▸ Exercise requirements: Looking through the records that follow, determine how many lines contain "논리적인" and reply with that number alone.

▸ Material shown:
┌──
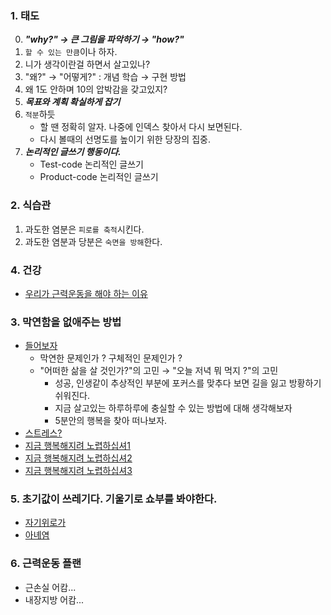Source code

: ### 1. 태도
0. ***"why?" → 큰 그림을 파악하기 → "how?"*** 
1. `할 수 있는 만큼`이나 하자.
2. 니가 생각이란걸 하면서 살고있나?
3. "왜?" → "어떻게?" : 개념 학습 → 구현 방법
4. 왜 1도 안하며 10의 압박감을 갖고있지?
5. ***목표와 계획 확실하게 잡기***
6. `적분`하듯 
   - 할 땐 정확히 알자. 나중에 인덱스 찾아서 다시 보면된다. 
   - 다시 볼때의 선명도를 높이기 위한 당장의 집중.
7. ***논리적인 글쓰기 행동이다.***
    - Test-code 논리적인 글쓰기
    - Product-code 논리적인 글쓰기

### 2. 식습관
1. 과도한 염분은 `피로를 축적`시킨다.
2. 과도한 염분과 당분은 `숙면을 방해`한다.

### 4. 건강
- [우리가 근력운동을 해야 하는 이유](https://www.youtube.com/watch?v=_xItGbdNgR8&t=29s)

### 3. 막연함을 없애주는 방법
- [들어보자](https://www.youtube.com/watch?v=2fX8G78GukM)
    - 막연한 문제인가 ? 구체적인 문제인가 ?
    - "어떠한 삶을 살 것인가?"의 고민 → "오늘 저녁 뭐 먹지 ?"의 고민 
        - 성공, 인생같이 추상적인 부분에 포커스를 맞추다 보면 길을 잃고 방황하기 쉬워진다.
        - 지금 살고있는 하루하루에 충실할 수 있는 방법에 대해 생각해보자
        - 5분안의 행복을 찾아 떠나보자.
- [스트레스?](https://www.youtube.com/watch?v=BrSBJmoulsc)
- [지금 행복해지려 노렵하십셔1](https://www.youtube.com/watch?v=XMtQMDijumE)
- [지금 행복해지려 노렵하십셔2](https://www.youtube.com/watch?v=hkktujZM_FI)
- [지금 행복해지려 노렵하십셔3](https://www.youtube.com/watch?v=gMfm_xPZsR0)


### 5. 초기값이 쓰레기다. 기울기로 쇼부를 봐야한다.
- [자기위로가](https://www.youtube.com/watch?v=vNC01u0-NIE)
- [아녜염](https://www.youtube.com/watch?v=b84k3aSfaZM)

### 6. 근력운동 플랜
- 근손실 어캄... 
- 내장지방 어캄...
└──
▸ Your response: 3